Helpful Hints for Reversals

  • Before concentrating on reversals, start with reinforcement of the left and right sides of the body.

    • If your child is right handed, teach him/her that he/she write with his/her right hand.
    • Have your child wear a ring, bracelet, or watch on one side of the body; give cues for that.
    • Play Simon Says. For example, raise your right hand, jump on your left foot, touch your left ear with your right hand, etc.
    • Play Twister. 

    For paper tasks, draw a vertical line or symbols to the left of the page as a reference point. This cues your child to the direction left, where to begin writing (and reading), and which way to face his/her letters. 

    Teach the letters through various techniques.

    • Rice, beans (Pour on tray, etc. Draw letter on it.)
    • Sandpaper (Cut out letter. Trace over with fingers.)
    • Playdough (Flatten on table. Draw letter in it. OR Roll into snakes. Use snakes to form letter.)
    • Fingerpaint, shaving cream (Draw letter in it.) 

    Connect the dots. Teach your child to talk to his/her fingers. For example, "big line down, little curve (bump) on bottom right." This forms a "b."

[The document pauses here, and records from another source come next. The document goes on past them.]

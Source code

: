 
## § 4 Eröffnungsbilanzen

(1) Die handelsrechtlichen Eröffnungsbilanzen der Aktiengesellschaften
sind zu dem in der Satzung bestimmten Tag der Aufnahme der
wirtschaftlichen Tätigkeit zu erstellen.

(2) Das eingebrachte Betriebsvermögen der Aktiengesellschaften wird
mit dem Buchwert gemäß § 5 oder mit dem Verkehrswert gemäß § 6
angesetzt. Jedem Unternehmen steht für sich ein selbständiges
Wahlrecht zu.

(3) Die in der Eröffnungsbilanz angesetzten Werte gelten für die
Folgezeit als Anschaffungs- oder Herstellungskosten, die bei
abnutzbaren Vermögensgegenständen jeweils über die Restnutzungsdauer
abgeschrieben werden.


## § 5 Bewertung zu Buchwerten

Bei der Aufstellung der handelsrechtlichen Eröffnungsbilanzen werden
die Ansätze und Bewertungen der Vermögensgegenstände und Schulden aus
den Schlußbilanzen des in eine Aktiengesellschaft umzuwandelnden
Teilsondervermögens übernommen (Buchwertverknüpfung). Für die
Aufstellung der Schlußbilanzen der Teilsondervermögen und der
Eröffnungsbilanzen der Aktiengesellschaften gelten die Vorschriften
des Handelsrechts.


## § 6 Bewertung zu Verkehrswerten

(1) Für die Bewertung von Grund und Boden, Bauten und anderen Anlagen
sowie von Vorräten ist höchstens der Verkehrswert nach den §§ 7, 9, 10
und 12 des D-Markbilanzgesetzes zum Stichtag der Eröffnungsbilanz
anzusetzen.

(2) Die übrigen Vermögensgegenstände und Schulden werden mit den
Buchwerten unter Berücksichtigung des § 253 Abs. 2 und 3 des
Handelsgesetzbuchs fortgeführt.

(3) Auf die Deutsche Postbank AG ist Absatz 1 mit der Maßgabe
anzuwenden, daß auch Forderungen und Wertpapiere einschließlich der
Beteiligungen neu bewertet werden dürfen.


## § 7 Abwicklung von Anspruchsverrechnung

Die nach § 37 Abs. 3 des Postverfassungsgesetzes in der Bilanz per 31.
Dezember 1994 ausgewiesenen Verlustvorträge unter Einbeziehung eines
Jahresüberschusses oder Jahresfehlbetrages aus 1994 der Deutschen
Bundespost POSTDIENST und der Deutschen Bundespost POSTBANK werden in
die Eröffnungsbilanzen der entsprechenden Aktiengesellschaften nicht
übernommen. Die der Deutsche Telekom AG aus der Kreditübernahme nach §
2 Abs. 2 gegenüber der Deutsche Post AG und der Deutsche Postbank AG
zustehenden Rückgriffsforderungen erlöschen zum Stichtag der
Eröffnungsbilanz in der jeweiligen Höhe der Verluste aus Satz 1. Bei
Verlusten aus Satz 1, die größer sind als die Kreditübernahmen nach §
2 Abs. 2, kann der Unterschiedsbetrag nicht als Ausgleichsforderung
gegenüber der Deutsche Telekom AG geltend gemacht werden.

    Rainbow writing. Draw letter in one color. Then trace over it in another color. Keep repeating.

    Color shocking. This is the use of two different colors to show the distinct features of a letter. For example, for "b" make a big line down in red and a little curve on bottom right in blue. For "d" make a big line down in red and a little curve on bottom left in green.

    Sorting. Make index cards up with all the letters of the alphabet. Make one set with the letters oriented correctly, another set with the letters backwards (reversed). Have your child sort them into piles of right and wrong (good and bad). Put the correct letters in a pile on the right side. Put the reversed letters in a pile on the left side.

    Matching. Make index cards with "b"s and "d"s (or other commonly reversed pairs like "p" and "q") on them. Sort/match them into two piles.

    Write "b"s and "d"s on the chalkboard or a piece of paper ~5-10 of each.  Ask your child to cross out 3 "b"s, circle 2 "d"s, etc.  Ask him/her how many "b"s are left over.

    Sequences.  Ask your child to use his/her pencil to draw a line over the letters that are good and a line under the letters that are bad.  OR  Ask your child to draw a line over the "b"s and under the "d"s, etc.